Substituting (2) into (1), the following equation (3) is obtained.

fa = m (γp / ρ) ^0.5 / (2AL)... (3)

This acoustic resonance frequency fa depends on the vapor pressure, gas density, temperature, and the like of the encapsulated product.

In actual lamps, these values are not constant, and have a distribution largely dependent on lamp size (inner diameter, distance between electrodes, their ratio), lighting condition (input), and cooling condition (internal surface temperature, etc.) of the discharge tube. Therefore, it is necessary to obtain it experimentally strictly.

An object of the present invention is to suppress illuminance unevenness, and since this illuminance unevenness is also caused by acoustic resonance as described above, it is preferable to suppress acoustic resonance as well.

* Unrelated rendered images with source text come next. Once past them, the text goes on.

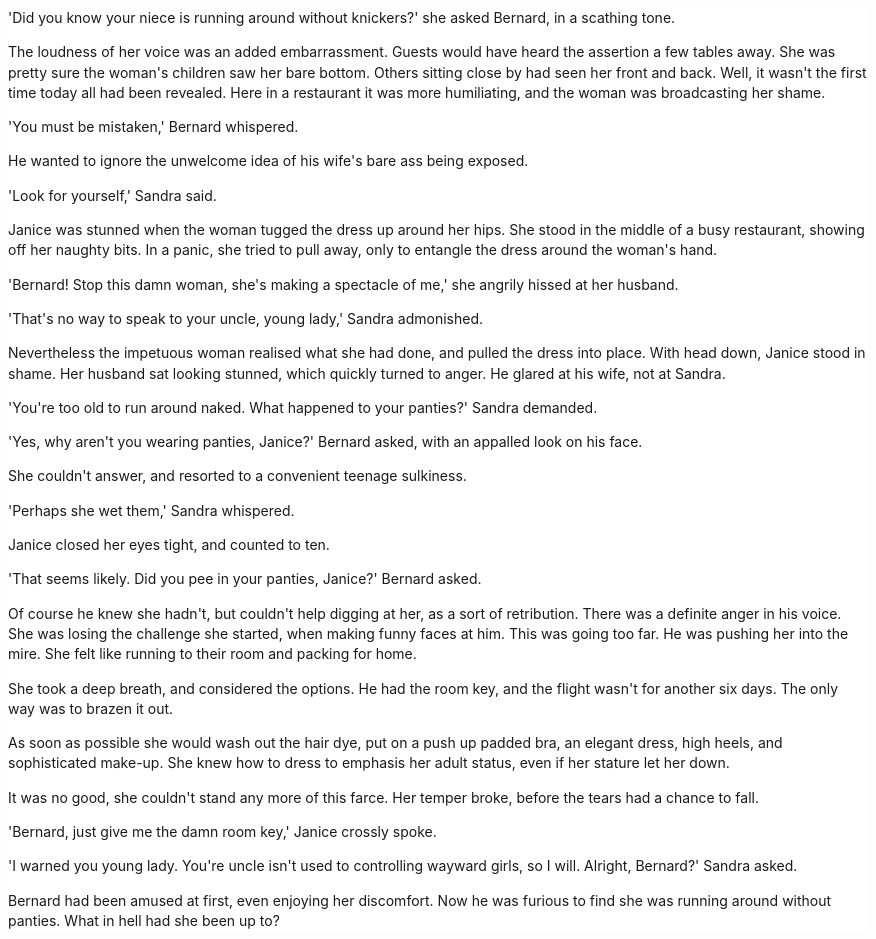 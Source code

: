  'Did you know your niece is running around without knickers?' she asked Bernard, in a scathing tone. 

 The loudness of her voice was an added embarrassment. Guests would have heard the assertion a few tables away. She was pretty sure the woman's children saw her bare bottom. Others sitting close by had seen her front and back. Well, it wasn't the first time today all had been revealed. Here in a restaurant it was more humiliating, and the woman was broadcasting her shame. 

 'You must be mistaken,' Bernard whispered. 

 He wanted to ignore the unwelcome idea of his wife's bare ass being exposed. 

 'Look for yourself,' Sandra said. 

 Janice was stunned when the woman tugged the dress up around her hips. She stood in the middle of a busy restaurant, showing off her naughty bits. In a panic, she tried to pull away, only to entangle the dress around the woman's hand. 

 'Bernard! Stop this damn woman, she's making a spectacle of me,' she angrily hissed at her husband. 

 'That's no way to speak to your uncle, young lady,' Sandra admonished. 

 Nevertheless the impetuous woman realised what she had done, and pulled the dress into place. With head down, Janice stood in shame. Her husband sat looking stunned, which quickly turned to anger. He glared at his wife, not at Sandra. 

 'You're too old to run around naked. What happened to your panties?' Sandra demanded. 

 'Yes, why aren't you wearing panties, Janice?' Bernard asked, with an appalled look on his face. 

 She couldn't answer, and resorted to a convenient teenage sulkiness. 

 'Perhaps she wet them,' Sandra whispered. 

 Janice closed her eyes tight, and counted to ten. 

 'That seems likely. Did you pee in your panties, Janice?' Bernard asked. 

 Of course he knew she hadn't, but couldn't help digging at her, as a sort of retribution. There was a definite anger in his voice. She was losing the challenge she started, when making funny faces at him. This was going too far. He was pushing her into the mire. She felt like running to their room and packing for home. 

 She took a deep breath, and considered the options. He had the room key, and the flight wasn't for another six days. The only way was to brazen it out. 

 As soon as possible she would wash out the hair dye, put on a push up padded bra, an elegant dress, high heels, and sophisticated make-up. She knew how to dress to emphasis her adult status, even if her stature let her down. 

 It was no good, she couldn't stand any more of this farce. Her temper broke, before the tears had a chance to fall. 

 'Bernard, just give me the damn room key,' Janice crossly spoke. 

 'I warned you young lady. You're uncle isn't used to controlling wayward girls, so I will. Alright, Bernard?' Sandra asked. 

 Bernard had been amused at first, even enjoying her discomfort. Now he was furious to find she was running around without panties. What in hell had she been up to?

Therefore, the range where the normal lighting frequency f1 in this application does not satisfy said acoustic resonance frequency fa was experimentally calculated | required.

As a result, it turned out that the following conditions (4) are approximated. In addition, Hg shown in the condition (4) is a sealed mercury density (unit: mg / cm <^3> ), and AL is distance between electrodes (unit: m) similarly to the above.

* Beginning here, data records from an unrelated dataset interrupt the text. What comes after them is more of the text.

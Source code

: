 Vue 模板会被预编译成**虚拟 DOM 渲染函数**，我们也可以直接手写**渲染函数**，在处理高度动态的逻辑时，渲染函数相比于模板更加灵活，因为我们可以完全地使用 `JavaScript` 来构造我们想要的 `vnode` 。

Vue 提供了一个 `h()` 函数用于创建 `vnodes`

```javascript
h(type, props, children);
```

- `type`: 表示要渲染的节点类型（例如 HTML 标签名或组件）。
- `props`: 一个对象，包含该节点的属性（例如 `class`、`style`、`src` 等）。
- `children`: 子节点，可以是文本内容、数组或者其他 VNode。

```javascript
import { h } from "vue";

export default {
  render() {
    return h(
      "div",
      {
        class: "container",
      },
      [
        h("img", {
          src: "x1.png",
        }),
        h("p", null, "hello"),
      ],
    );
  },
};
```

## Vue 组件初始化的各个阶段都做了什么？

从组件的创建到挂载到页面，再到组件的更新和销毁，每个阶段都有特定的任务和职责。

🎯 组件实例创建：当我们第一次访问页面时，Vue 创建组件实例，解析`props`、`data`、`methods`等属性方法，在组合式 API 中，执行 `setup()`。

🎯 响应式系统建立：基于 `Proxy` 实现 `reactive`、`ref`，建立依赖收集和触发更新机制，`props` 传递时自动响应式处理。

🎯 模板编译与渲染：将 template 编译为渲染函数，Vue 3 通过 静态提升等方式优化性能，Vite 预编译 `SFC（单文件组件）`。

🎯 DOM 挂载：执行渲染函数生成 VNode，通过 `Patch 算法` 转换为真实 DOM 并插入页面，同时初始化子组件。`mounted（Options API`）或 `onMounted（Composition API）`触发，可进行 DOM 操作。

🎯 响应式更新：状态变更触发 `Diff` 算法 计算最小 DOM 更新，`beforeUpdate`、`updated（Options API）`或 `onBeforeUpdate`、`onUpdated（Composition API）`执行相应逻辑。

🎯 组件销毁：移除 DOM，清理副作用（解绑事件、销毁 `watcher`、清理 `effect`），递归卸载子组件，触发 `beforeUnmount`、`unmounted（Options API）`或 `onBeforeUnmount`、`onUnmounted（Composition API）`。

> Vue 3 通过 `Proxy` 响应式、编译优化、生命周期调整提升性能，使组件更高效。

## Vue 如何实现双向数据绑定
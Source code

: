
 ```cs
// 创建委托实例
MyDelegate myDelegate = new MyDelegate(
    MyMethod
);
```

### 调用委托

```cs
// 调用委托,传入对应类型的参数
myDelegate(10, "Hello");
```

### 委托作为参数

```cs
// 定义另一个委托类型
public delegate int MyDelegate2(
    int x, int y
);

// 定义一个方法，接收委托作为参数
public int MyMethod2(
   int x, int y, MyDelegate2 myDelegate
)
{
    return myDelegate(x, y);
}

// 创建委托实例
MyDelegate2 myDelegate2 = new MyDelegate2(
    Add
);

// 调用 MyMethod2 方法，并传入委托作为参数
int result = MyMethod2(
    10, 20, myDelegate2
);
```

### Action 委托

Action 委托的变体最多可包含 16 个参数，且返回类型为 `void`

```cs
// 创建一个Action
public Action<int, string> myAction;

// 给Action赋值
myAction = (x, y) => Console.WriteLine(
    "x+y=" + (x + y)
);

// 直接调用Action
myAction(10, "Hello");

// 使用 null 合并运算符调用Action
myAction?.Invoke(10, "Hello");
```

f1 <(Hg / 30) ^-0.33 x 250 / AL... (4)

In the lighting device of FIG. 4, the switching between the signal A and the signal B is performed using the switching circuit SL including the timer circuit 5b and the logic circuits L1 to L4 for switching at a predetermined time. The means for switching the signal and the signal B is not limited to the timer circuit, and the description means may be used below.

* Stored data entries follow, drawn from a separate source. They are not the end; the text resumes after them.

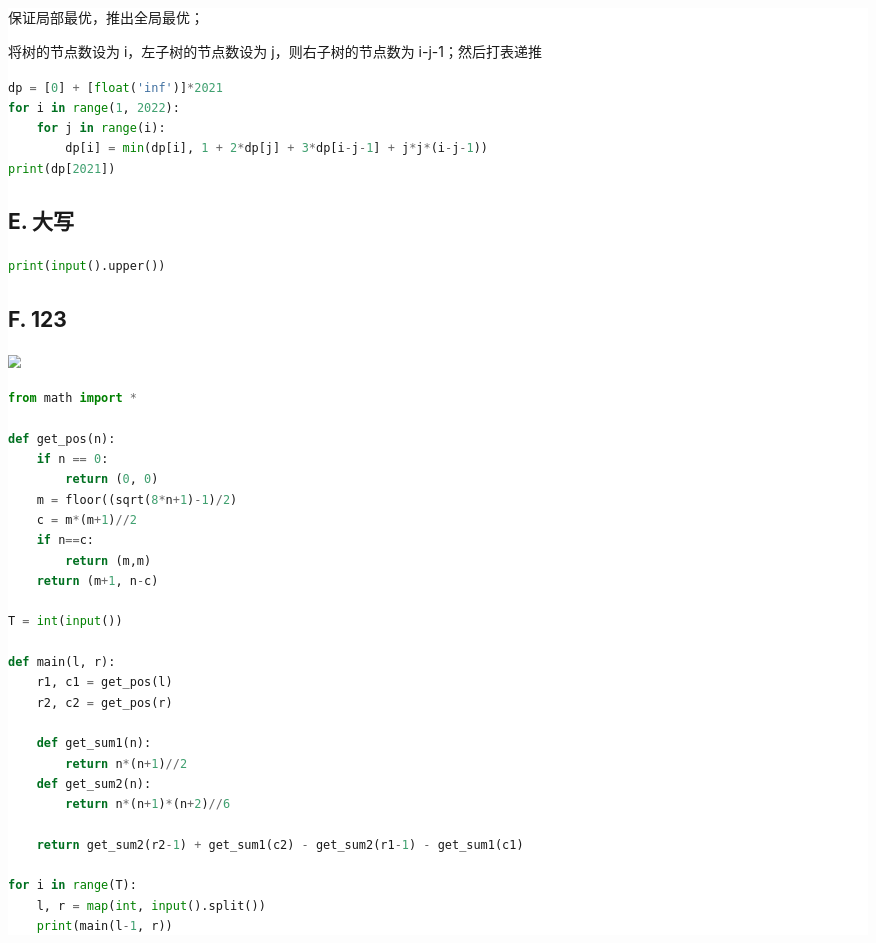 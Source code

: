 保证局部最优，推出全局最优；

将树的节点数设为 i，左子树的节点数设为 j，则右子树的节点数为 i-j-1；然后打表递推

```python
dp = [0] + [float('inf')]*2021
for i in range(1, 2022):
    for j in range(i):
        dp[i] = min(dp[i], 1 + 2*dp[j] + 3*dp[i-j-1] + j*j*(i-j-1))
print(dp[2021])
```



## E. 大写

```python
print(input().upper())
```


## F. 123

<img src="https://img-blog.csdnimg.cn/3e2cec7a934344c5bcfb7772aee4aa94.png" style="zoom:80%">

```python
from math import *

def get_pos(n):
    if n == 0:
        return (0, 0)
    m = floor((sqrt(8*n+1)-1)/2)
    c = m*(m+1)//2
    if n==c:
        return (m,m)
    return (m+1, n-c)
 
T = int(input())

def main(l, r):
    r1, c1 = get_pos(l)
    r2, c2 = get_pos(r)
    
    def get_sum1(n):
        return n*(n+1)//2
    def get_sum2(n):
        return n*(n+1)*(n+2)//6
    
    return get_sum2(r2-1) + get_sum1(c2) - get_sum2(r1-1) - get_sum1(c1)
    
for i in range(T):
    l, r = map(int, input().split())
    print(main(l-1, r))
```
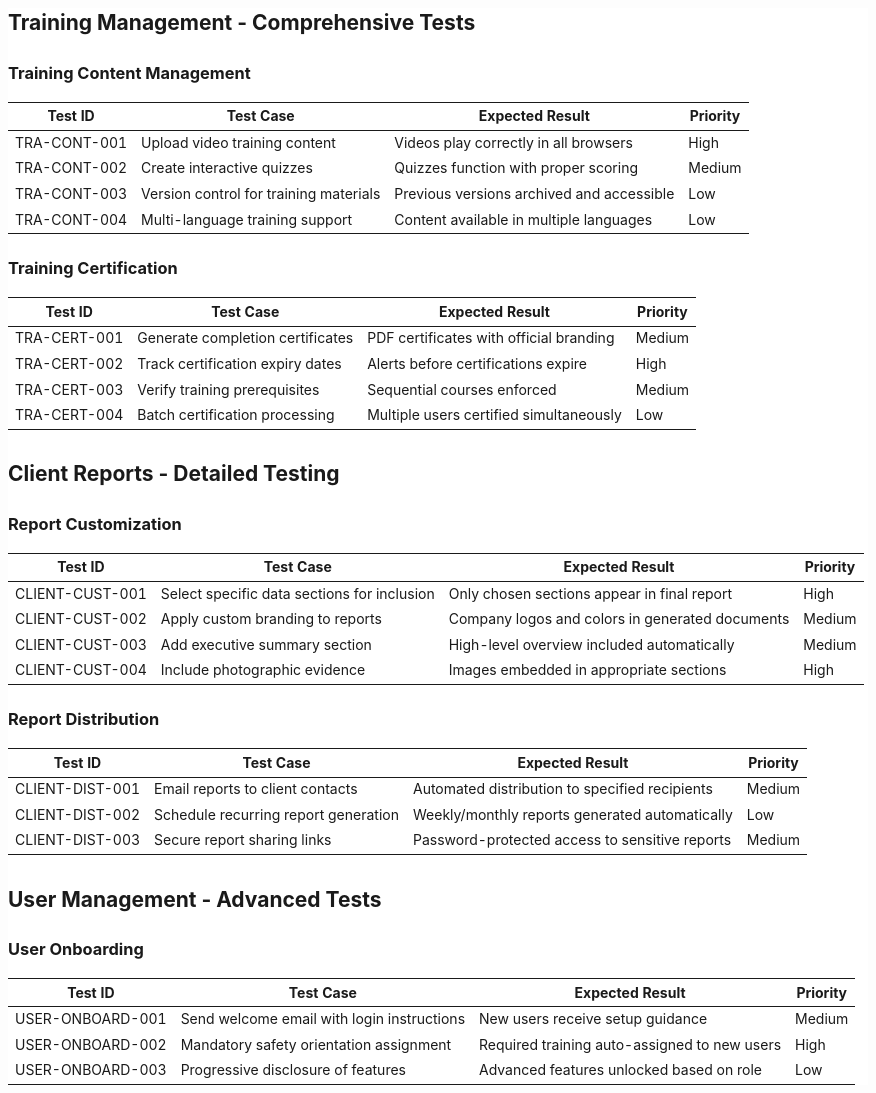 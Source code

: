 ## Training Management - Comprehensive Tests

### Training Content Management
| Test ID | Test Case | Expected Result | Priority |
|---------|-----------|----------------|----------|
| TRA-CONT-001 | Upload video training content | Videos play correctly in all browsers | High |
| TRA-CONT-002 | Create interactive quizzes | Quizzes function with proper scoring | Medium |
| TRA-CONT-003 | Version control for training materials | Previous versions archived and accessible | Low |
| TRA-CONT-004 | Multi-language training support | Content available in multiple languages | Low |

### Training Certification
| Test ID | Test Case | Expected Result | Priority |
|---------|-----------|----------------|----------|
| TRA-CERT-001 | Generate completion certificates | PDF certificates with official branding | Medium |
| TRA-CERT-002 | Track certification expiry dates | Alerts before certifications expire | High |
| TRA-CERT-003 | Verify training prerequisites | Sequential courses enforced | Medium |
| TRA-CERT-004 | Batch certification processing | Multiple users certified simultaneously | Low |

## Client Reports - Detailed Testing

### Report Customization
| Test ID | Test Case | Expected Result | Priority |
|---------|-----------|----------------|----------|
| CLIENT-CUST-001 | Select specific data sections for inclusion | Only chosen sections appear in final report | High |
| CLIENT-CUST-002 | Apply custom branding to reports | Company logos and colors in generated documents | Medium |
| CLIENT-CUST-003 | Add executive summary section | High-level overview included automatically | Medium |
| CLIENT-CUST-004 | Include photographic evidence | Images embedded in appropriate sections | High |

### Report Distribution
| Test ID | Test Case | Expected Result | Priority |
|---------|-----------|----------------|----------|
| CLIENT-DIST-001 | Email reports to client contacts | Automated distribution to specified recipients | Medium |
| CLIENT-DIST-002 | Schedule recurring report generation | Weekly/monthly reports generated automatically | Low |
| CLIENT-DIST-003 | Secure report sharing links | Password-protected access to sensitive reports | Medium |

## User Management - Advanced Tests

### User Onboarding
| Test ID | Test Case | Expected Result | Priority |
|---------|-----------|----------------|----------|
| USER-ONBOARD-001 | Send welcome email with login instructions | New users receive setup guidance | Medium |
| USER-ONBOARD-002 | Mandatory safety orientation assignment | Required training auto-assigned to new users | High |
| USER-ONBOARD-003 | Progressive disclosure of features | Advanced features unlocked based on role | Low |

FIG. 8: is a block diagram of the power supply part which concerns on 2nd Embodiment of this invention, and another structural example is demonstrated by the same figure. FIG.

The lighting device shown in Fig. 8 is provided with a plurality of illuminometers PS1, PS2, PS3, ... along the longitudinal direction of the high-pressure discharge lamp, and a comparison circuit 5e for comparing the measurement results by the illuminometer with each other; When the difference between the outputs is a predetermined value or more, a feedback control circuit 5f for switching the signal A and the signal B is provided.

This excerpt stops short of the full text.